Ricardo tiene que luchar contra los elementos -para Cervantes, el Gran Turco- y su amada se sume en la melancolía. "Jamás visitó el río", escribe Cervantes, "ni pasó a Triana, ni vio el común regocijo en el campo de Tablada y puerta de Jerez el día, si lo hace claro, de San Sebastián, celebrado de tanta gente que apenas se puede reducir a número".

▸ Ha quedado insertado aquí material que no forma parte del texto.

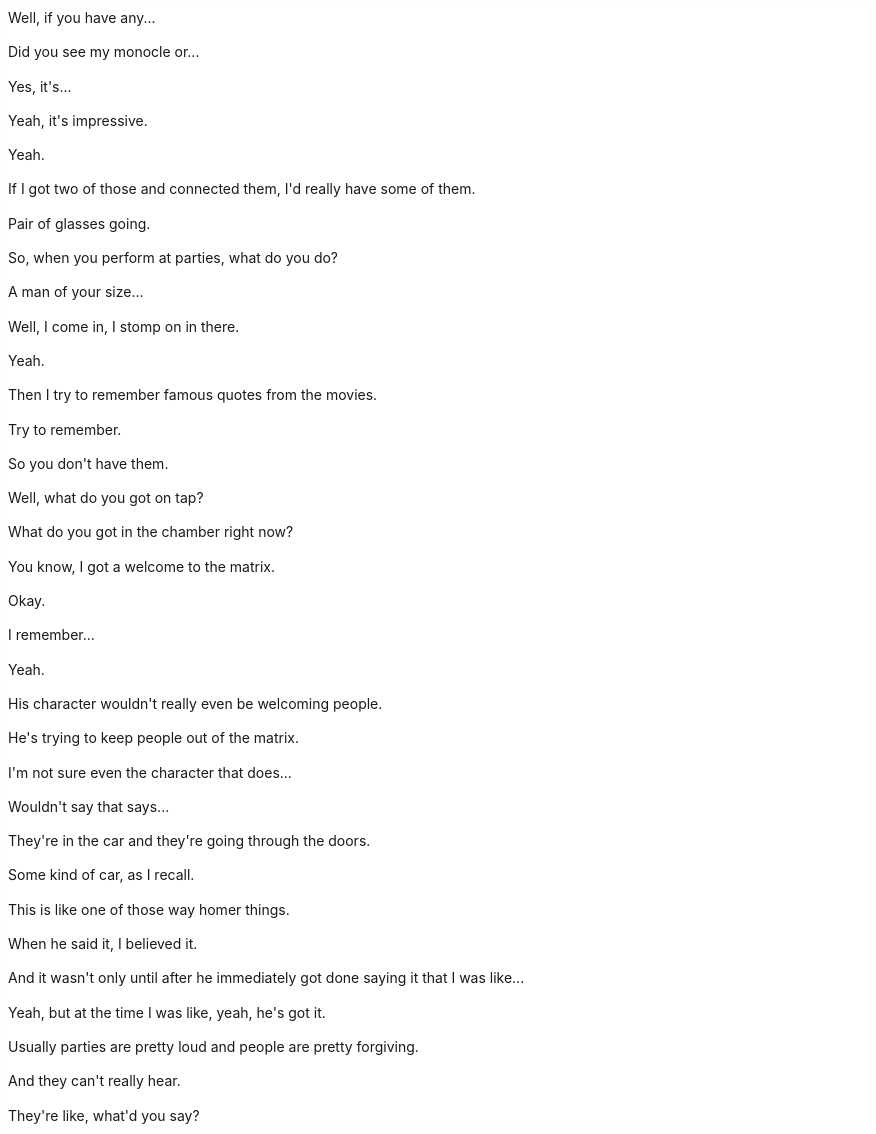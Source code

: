 Well, if you have any...

Did you see my monocle or...

Yes, it's...

Yeah, it's impressive.

Yeah.

If I got two of those and connected them, I'd really have some of them.

Pair of glasses going.

So, when you perform at parties, what do you do?

A man of your size...

Well, I come in, I stomp on in there.

Yeah.

Then I try to remember famous quotes from the movies.

Try to remember.

So you don't have them.

Well, what do you got on tap?

What do you got in the chamber right now?

You know, I got a welcome to the matrix.

Okay.

I remember...

Yeah.

His character wouldn't really even be welcoming people.

He's trying to keep people out of the matrix.

I'm not sure even the character that does...

Wouldn't say that says...

They're in the car and they're going through the doors.

Some kind of car, as I recall.

This is like one of those way homer things.

When he said it, I believed it.

And it wasn't only until after he immediately got done saying it that I was like...

Yeah, but at the time I was like, yeah, he's got it.

Usually parties are pretty loud and people are pretty forgiving.

And they can't really hear.

They're like, what'd you say?
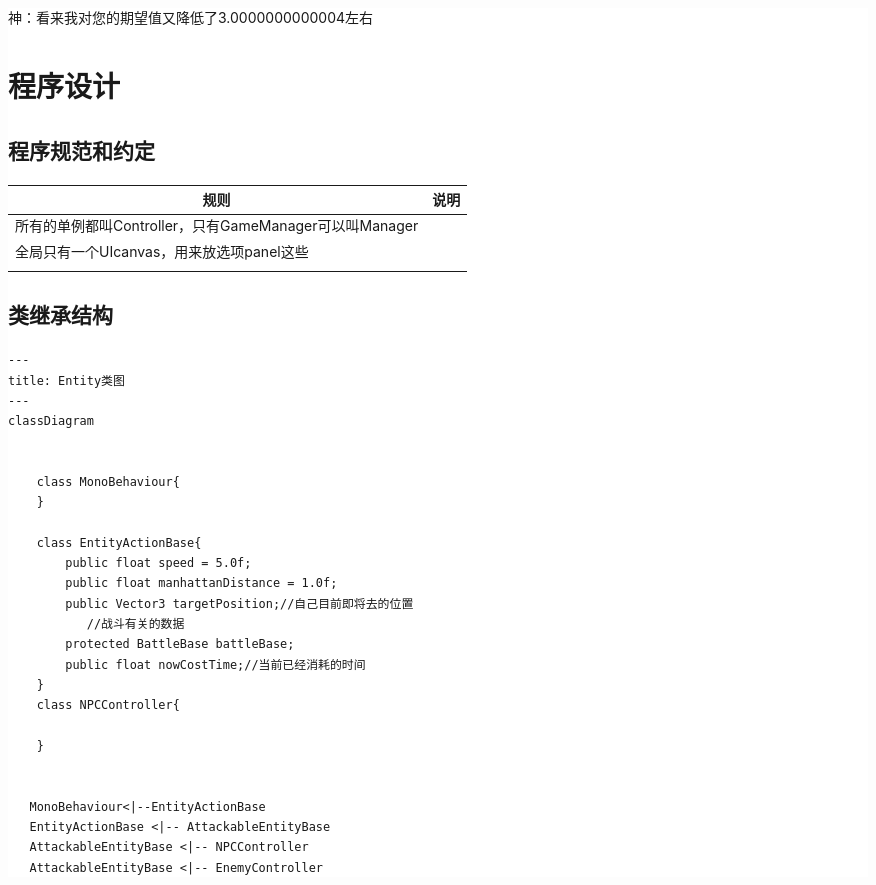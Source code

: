 神：看来我对您的期望值又降低了3.0000000000004左右







# 程序设计





## 程序规范和约定

| 规则                                                   | 说明 |
| ------------------------------------------------------ | ---- |
| 所有的单例都叫Controller，只有GameManager可以叫Manager |      |
| 全局只有一个UIcanvas，用来放选项panel这些              |      |
|                                                        |      |







## 类继承结构

 

```mermaid
---
title: Entity类图
---
classDiagram
	
	
	class MonoBehaviour{
	}
	
	class EntityActionBase{
	  	public float speed = 5.0f;
  		public float manhattanDistance = 1.0f;
  		public Vector3 targetPosition;//自己目前即将去的位置
  		   //战斗有关的数据
   		protected BattleBase battleBase;
   		public float nowCostTime;//当前已经消耗的时间
	}
    class NPCController{
    	
    }
    

   MonoBehaviour<|--EntityActionBase
   EntityActionBase <|-- AttackableEntityBase
   AttackableEntityBase <|-- NPCController
   AttackableEntityBase <|-- EnemyController
```
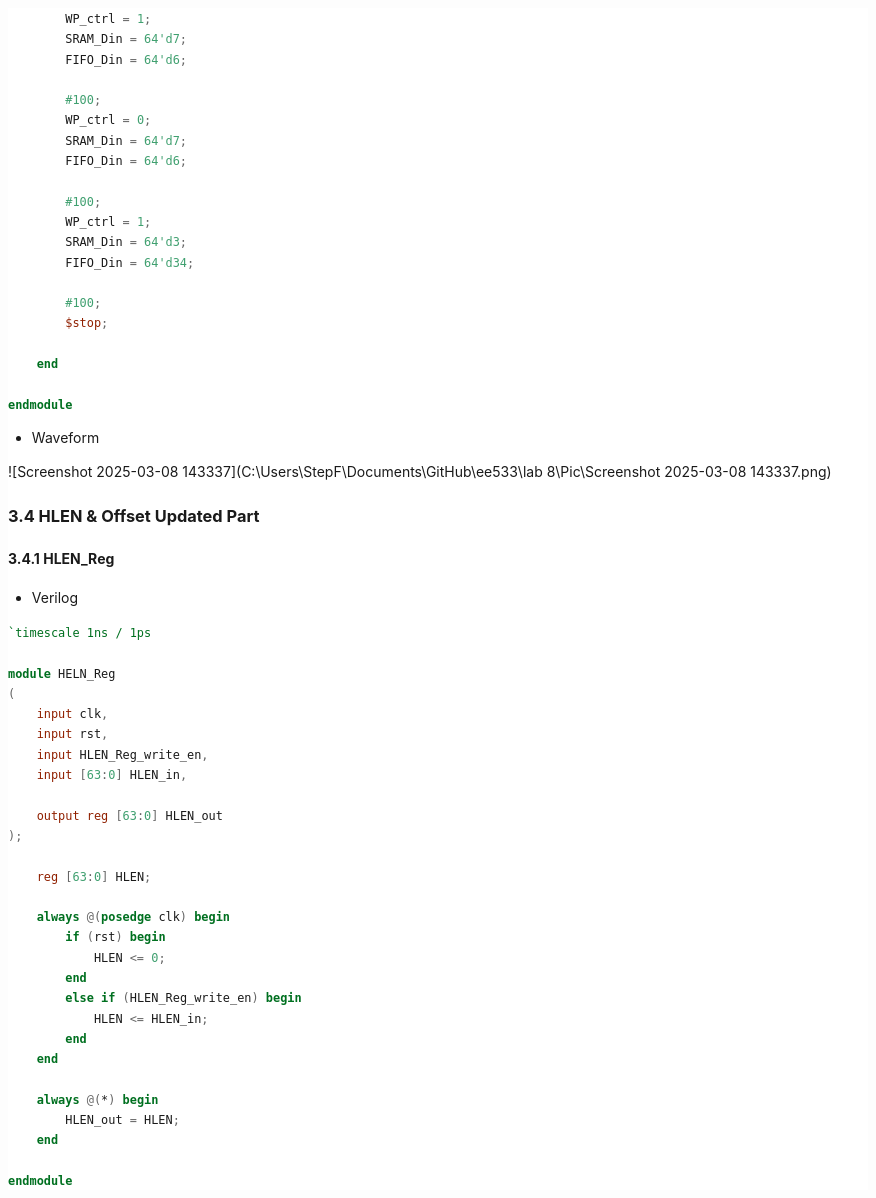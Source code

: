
 ```verilog
		WP_ctrl = 1;
		SRAM_Din = 64'd7;
		FIFO_Din = 64'd6;

		#100;
		WP_ctrl = 0;
		SRAM_Din = 64'd7;
		FIFO_Din = 64'd6;

		#100;
		WP_ctrl = 1;
		SRAM_Din = 64'd3;
		FIFO_Din = 64'd34;

		#100;
		$stop;

	end
      
endmodule
```

* Waveform

![Screenshot 2025-03-08 143337](C:\Users\StepF\Documents\GitHub\ee533\lab 8\Pic\Screenshot 2025-03-08 143337.png)

### 3.4 HLEN & Offset Updated Part

#### 3.4.1 HLEN_Reg

* Verilog

```verilog
`timescale 1ns / 1ps

module HELN_Reg
(
    input clk,
    input rst,
    input HLEN_Reg_write_en,
    input [63:0] HLEN_in,

    output reg [63:0] HLEN_out
);

    reg [63:0] HLEN;

    always @(posedge clk) begin
        if (rst) begin
            HLEN <= 0;
        end
        else if (HLEN_Reg_write_en) begin
            HLEN <= HLEN_in;
        end
    end

    always @(*) begin
        HLEN_out = HLEN;
    end

endmodule
```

La española inglesa, dirá al final Rellán por boca de Cervantes, "nos podría enseñar cuánto puede la virtud y cuánto la hermosura". Al final triunfa el amor con unos cánones de la época. Los que resume la reina de Inglaterra cuando invita al joven Ricardo a embarcarse en difícil empresa: "Id con Dios, que, pues vais enamorado, como imagino, grandes cosas me prometo de vuestras hazañas; felice fuera el rey batallador que tuviera en su ejército diez mil soldados amantes, que esperan que el premio de sus victorias había de ser gozar de sus amadas".

El matrimonio MacGarry aprovecha la media hora que tiene para visitar el convento de Santa Paula. Les abre una monja africana, heredera de aquel legado de religiosas que celebran el triunfo final de los enamorados. Esta película piloto, dirigida por Marco Castillo, se rodó en Toledo, Pedraza (Segovia), Guadalajara y Chinchón, la patria chica de José Sacristán. Escenarios castellanos para una historia muy andaluza.

La presencia de Rellán, Wagener y Mercedes Hoyos muestra la excelente salud de la escuela sevillana. Es raro el día en el que no aparezca en alguna película la ciudad o los hijos que en ella nacieron o aprendieron el oficio. En fechas recientes, se pudo ver a Verónica Sánchez en La montaña rusa, de Emilio Martínez Lázaro, el rey Midas de los apellidos vascos y catalanes, o a Antonio Garrido en Fin, thriller de Jorge Torregrosa. Si uno cambia de canal, se encuentra a Alex O'Dogherty en el programa de ciencia de La 2 que presenta Ángel Martín; y si apaga la tele y sale a la calle, ve a Antonio de la Torre tomando un café en la terraza del bar Aguilar.